Isadora Faber conversou com o Terra em um café da Casa de Cultura na companhia da mãe, Mel, que não desgruda da caçula em todos os eventos que a nova rotina da família demanda. As duas contaram sobre os planos para o futuro - como o livro que Isadora está escrevendo e deve ser lançado até o fim deste ano - e a ideia de transformar o sucesso do Diário de Classe na internet em algo "real", que represente uma mudança na vida de estudantes. "Vamos criar uma ONG, né mãe?", disse a menina.
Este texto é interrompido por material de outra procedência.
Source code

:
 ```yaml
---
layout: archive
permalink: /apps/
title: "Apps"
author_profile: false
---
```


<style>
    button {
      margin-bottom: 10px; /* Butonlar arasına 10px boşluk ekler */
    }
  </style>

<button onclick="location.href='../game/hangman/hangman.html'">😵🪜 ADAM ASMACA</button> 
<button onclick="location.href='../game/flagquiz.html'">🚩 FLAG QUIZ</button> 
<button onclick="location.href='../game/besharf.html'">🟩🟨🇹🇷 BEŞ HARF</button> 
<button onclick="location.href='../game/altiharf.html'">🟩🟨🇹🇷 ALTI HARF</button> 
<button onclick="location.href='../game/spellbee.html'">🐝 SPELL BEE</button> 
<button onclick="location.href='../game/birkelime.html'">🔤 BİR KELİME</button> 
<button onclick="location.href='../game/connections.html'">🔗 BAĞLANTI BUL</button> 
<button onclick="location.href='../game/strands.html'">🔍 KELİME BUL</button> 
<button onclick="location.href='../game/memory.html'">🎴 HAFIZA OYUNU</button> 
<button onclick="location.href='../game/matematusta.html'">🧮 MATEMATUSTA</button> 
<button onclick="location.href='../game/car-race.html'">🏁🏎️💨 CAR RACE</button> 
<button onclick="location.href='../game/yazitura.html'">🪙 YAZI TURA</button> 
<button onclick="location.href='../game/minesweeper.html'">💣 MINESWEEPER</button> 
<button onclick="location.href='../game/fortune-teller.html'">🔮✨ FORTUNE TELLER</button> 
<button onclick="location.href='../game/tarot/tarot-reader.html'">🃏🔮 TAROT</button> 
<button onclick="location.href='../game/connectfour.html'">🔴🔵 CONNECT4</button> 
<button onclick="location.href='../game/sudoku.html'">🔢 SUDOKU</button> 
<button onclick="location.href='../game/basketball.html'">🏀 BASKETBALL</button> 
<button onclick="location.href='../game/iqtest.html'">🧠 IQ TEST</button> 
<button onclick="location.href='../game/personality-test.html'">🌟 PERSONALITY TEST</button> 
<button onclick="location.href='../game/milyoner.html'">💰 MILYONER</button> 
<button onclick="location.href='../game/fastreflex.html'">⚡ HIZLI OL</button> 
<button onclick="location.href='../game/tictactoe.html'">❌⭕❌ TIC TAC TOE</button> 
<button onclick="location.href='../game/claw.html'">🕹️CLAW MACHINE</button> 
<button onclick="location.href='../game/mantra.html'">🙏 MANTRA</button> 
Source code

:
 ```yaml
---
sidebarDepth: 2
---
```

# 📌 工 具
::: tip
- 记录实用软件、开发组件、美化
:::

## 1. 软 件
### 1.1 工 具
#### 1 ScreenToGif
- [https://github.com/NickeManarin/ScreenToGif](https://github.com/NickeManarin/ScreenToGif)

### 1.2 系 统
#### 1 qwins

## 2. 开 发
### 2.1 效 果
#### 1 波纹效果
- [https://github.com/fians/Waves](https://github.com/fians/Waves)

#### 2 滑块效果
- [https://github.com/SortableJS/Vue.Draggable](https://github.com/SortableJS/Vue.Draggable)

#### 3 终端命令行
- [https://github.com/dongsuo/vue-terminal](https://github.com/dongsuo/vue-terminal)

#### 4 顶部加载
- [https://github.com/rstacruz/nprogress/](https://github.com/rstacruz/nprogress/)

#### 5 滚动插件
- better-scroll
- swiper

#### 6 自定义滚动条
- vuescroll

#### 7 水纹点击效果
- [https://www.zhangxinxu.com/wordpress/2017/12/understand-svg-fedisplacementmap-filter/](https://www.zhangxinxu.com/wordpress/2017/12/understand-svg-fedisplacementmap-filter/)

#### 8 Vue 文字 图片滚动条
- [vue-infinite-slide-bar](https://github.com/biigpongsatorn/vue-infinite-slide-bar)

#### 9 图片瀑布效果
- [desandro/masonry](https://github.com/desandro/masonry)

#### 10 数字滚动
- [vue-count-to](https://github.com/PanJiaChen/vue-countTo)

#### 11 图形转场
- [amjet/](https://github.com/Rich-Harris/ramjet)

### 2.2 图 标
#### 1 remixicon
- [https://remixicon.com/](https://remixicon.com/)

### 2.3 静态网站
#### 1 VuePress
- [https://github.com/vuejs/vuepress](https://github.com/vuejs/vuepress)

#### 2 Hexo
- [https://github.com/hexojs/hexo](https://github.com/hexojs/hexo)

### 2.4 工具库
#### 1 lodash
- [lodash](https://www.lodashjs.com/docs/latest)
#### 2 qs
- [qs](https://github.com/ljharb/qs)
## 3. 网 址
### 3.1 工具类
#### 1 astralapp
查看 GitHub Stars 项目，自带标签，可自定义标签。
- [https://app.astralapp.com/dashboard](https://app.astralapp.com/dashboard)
Tímida, ela prefere deixar para Mel a tarefa de explicar os desafios que vêm pela frente.

"Tudo o que a Isadora fez até agora foi de forma virtual. Agora está na hora de ampliar, de dar uma ajuda real a todos os estudantes que enviam mensagens contando os problemas das escolas onde estudam", disse a mãe ao afirmar que a filha recebe milhares de mensagens por mês com denúncias de problemas em instituições de ensino País afora. Ela contou que a ideia é conferir todos os casos, tirar fotos, fazer vídeos e publicar tudo na internet com o objetivo de captar recursos junto a empresas para resolver os problemas.

"Nós queremos deixar o leque bem aberto. Pode ser desde a reforma de um prédio, até a compra de computadores e a capacitação para os professores sobre como usar a tecnologia", afirmou Mel. O plano é que o Diário de Classe seja usado para divulgar esse trabalho. Um site da ONG também deve ser criado.